To use a Calcite-based engine, please make sure that the Calcite module libraries are in a classpath.
=== Standalone Mode
When starting a standalone node, move `optional/ignite-calcite` folder to the `libs` folder before running `ignite.{sh|bat}` script. In this case, the content of the module folder is added to the classpath.
=== Maven Configuration
If you are using Maven to manage dependencies of your project, you can add Calcite module dependency as follows: Replace `${ignite.version}` with the actual Apache Ignite version you are interested in:
[tabs]
--
tab:XML[]
[source,xml]
----
<dependency>
<groupId>org.apache.ignite</groupId>
<artifactId>ignite-calcite</artifactId>
<version>${ignite.version}</version>
</dependency>
----
--
== Configuring Query Engines
To enable engine, add the explicit `CalciteQueryEngineConfiguration` instance to the `SqlConfiguration.QueryEnginesConfiguration` property.
Below is a configuration example of two configured query engines (H2-based and Calcite-based engines) where the Calcite-based engine is chosen as a default one:
[tabs]
--
tab:XML[]
[source,xml]
----
<bean class="org.apache.ignite.configuration.IgniteConfiguration">
<property name="sqlConfiguration">
<bean class="org.apache.ignite.configuration.SqlConfiguration">
<property name="queryEnginesConfiguration">
<list>
<bean class="org.apache.ignite.indexing.IndexingQueryEngineConfiguration">
<property name="default" value="false"/>
</bean>
<bean class="org.apache.ignite.calcite.CalciteQueryEngineConfiguration">
<property name="default" value="true"/>
</bean>
</list>
</property>
</bean>
</property>
...
</bean>
----
tab:Java[]
[source,java]
----
IgniteConfiguration cfg = new IgniteConfiguration().setSqlConfiguration(
new SqlConfiguration().setQueryEnginesConfiguration(
new IndexingQueryEngineConfiguration(),
new CalciteQueryEngineConfiguration().setDefault(true)
)
);
----
--
== Routing Queries to Query Engine
Normally, all queries are routed to the query engine that is configured by default. If more than one engine is configured through `queryEnginesConfiguration`, it's possible to use another engine instead of the one configured default for individual queries or for the whole connection.
=== JDBC
To choose a query engine for the JDBC connection, use the `queryEngine` connection parameter:
[tabs]
--
tab:JDBC Connection URL[]
[source,text]
----
jdbc:ignite:thin://127.0.0.1:10800?queryEngine=calcite
----
--
=== ODBC
To configure the query engine for the ODBC connection, use the `QUERY_ENGINE` property:
[tabs]
--
tab:ODBC Connection Properties[]
[source,text]
----
[IGNITE_CALCITE]
DRIVER={Apache Ignite};
SERVER=127.0.0.1;
PORT=10800;
SCHEMA=PUBLIC;
QUERY_ENGINE=CALCITE
----
--
== Memory Quotas [[memory-quotas]]
The Calcite-based SQL engine can track and limit heap memory accounted by Calcite query execution operators.
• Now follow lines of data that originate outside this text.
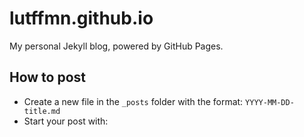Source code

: # lutffmn.github.io

My personal Jekyll blog, powered by GitHub Pages.

## How to post

- Create a new file in the `_posts` folder with the format: `YYYY-MM-DD-title.md`
- Start your post with:
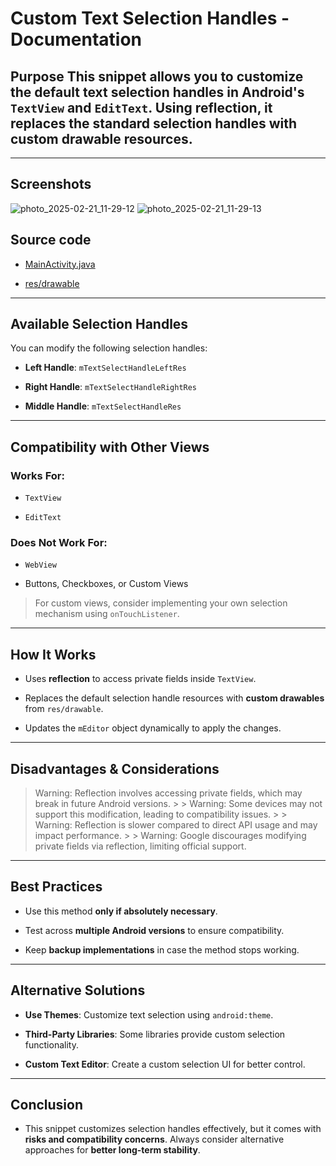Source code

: # Custom Text Selection Handles - Documentation

## Purpose This snippet allows you to **customize the default text selection handles** in Android's `TextView` and `EditText`. Using **reflection**, it replaces the standard selection handles with **custom drawable resources**.


---

## Screenshots

![photo_2025-02-21_11-29-12](https://github.com/user-attachments/assets/8995f7ce-65e1-4657-9181-be52c8e2c89f)
![photo_2025-02-21_11-29-13](https://github.com/user-attachments/assets/8d8e8b97-8f94-4b96-a9cf-d29de91f03e1)



## Source code

* [MainActivity.java](https://github.com/InfiniteLoops87/Custom-Text-Selection-Handles/blob/main/CustTxtFThumb/app/src/main/java/com/inflps/customtextfieldthumb/MainActivity.java)

* [res/drawable](https://github.com/InfiniteLoops87/Custom-Text-Selection-Handles/tree/main/CustTxtFThumb/app/src/main/res/drawable)

---

## Available Selection Handles

You can modify the following selection handles:

* **Left Handle**: `mTextSelectHandleLeftRes`

* **Right Handle**: `mTextSelectHandleRightRes`

* **Middle Handle**: `mTextSelectHandleRes` 



---

## Compatibility with Other Views

### Works For:

* `TextView`

* `EditText`


### Does Not Work For:

* `WebView` 

* Buttons, Checkboxes, or Custom Views


> For custom views, consider implementing your own selection mechanism using `onTouchListener`.


---

## How It Works

* Uses **reflection** to access private fields inside `TextView`.


* Replaces the default selection handle resources with **custom drawables** from `res/drawable`.


* Updates the `mEditor` object dynamically to apply the changes.




---

## Disadvantages & Considerations

> Warning: Reflection involves accessing private fields, which may break in future Android versions. > > Warning: Some devices may not support this modification, leading to compatibility issues. > > Warning: Reflection is slower compared to direct API usage and may impact performance. > > Warning: Google discourages modifying private fields via reflection, limiting official support.


---

## Best Practices

* Use this method **only if absolutely necessary**.

* Test across **multiple Android versions** to ensure compatibility.

* Keep **backup implementations** in case the method stops working.



---

## Alternative Solutions

* **Use Themes**: Customize text selection using `android:theme`.

* **Third-Party Libraries**: Some libraries provide custom selection functionality.

* **Custom Text Editor**: Create a custom selection UI for better control.



---

## Conclusion

* This snippet customizes selection handles effectively, but it comes with **risks and compatibility concerns**. Always consider alternative approaches for **better long-term stability**.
This is useful for protecting a server node from a single large query or from many concurrent memory-heavy queries.
Two types of quotas can be configured in `CalciteQueryEngineConfiguration`:
* `globalMemoryQuota` - a per-node heap memory quota for all Calcite SQL queries running on the node.
* `queryMemoryQuota` - a per-node heap memory quota for each Calcite SQL query running on the node.
Both quotas are disabled by default (`0`).
The quota values are specified in bytes.
If a quota is exceeded, the query fails with an exception.
The global quota error message contains `Global memory quota for SQL queries exceeded`, and the per-query quota error message contains `Query quota exceeded`.
The quota is applied to query execution structures that keep rows in heap memory, for example sorting, hash joins, hash aggregates, set operations, collection operations, spools, and result materialization.
It is not a process memory limit and it does not account for Ignite data regions, direct memory, JVM native memory, or the operating system page cache.
The quotas are per-node.
For a distributed query, total memory consumption across the cluster can be higher because the limit is applied independently on every participating node.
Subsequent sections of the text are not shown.